▶ **Exercise instructions**
For each line below that contains the word "function", make a copy.

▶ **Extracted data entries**

- - -

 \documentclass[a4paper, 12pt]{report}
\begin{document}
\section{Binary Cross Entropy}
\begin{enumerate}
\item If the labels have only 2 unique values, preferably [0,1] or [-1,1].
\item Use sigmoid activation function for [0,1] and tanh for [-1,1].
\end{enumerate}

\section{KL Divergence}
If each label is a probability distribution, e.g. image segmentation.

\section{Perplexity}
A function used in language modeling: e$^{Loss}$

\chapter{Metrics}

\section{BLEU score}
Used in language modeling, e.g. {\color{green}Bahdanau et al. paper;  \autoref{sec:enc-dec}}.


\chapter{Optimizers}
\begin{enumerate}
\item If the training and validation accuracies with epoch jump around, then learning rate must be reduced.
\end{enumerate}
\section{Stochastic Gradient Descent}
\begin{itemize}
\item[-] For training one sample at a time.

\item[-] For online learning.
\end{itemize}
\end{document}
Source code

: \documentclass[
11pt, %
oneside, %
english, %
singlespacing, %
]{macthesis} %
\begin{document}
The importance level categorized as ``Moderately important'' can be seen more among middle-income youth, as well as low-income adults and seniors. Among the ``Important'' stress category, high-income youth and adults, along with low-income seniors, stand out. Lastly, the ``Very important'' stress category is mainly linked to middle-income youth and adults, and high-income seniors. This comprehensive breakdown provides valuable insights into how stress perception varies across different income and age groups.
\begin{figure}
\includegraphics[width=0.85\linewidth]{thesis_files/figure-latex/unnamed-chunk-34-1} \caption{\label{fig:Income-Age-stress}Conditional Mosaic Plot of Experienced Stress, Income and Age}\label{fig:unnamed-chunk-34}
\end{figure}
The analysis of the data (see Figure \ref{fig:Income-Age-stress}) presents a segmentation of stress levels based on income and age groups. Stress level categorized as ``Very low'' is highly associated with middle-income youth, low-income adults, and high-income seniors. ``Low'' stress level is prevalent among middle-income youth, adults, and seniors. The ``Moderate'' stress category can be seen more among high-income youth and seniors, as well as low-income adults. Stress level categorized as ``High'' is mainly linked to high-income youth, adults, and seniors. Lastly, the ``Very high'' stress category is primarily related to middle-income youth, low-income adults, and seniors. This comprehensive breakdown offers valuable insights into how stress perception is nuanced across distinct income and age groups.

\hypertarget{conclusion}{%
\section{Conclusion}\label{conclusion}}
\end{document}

- - -

▶ **Result**
\item Use sigmoid activation function for [0,1] and tanh for [-1,1].
A function used in language modeling: e$^{Loss}$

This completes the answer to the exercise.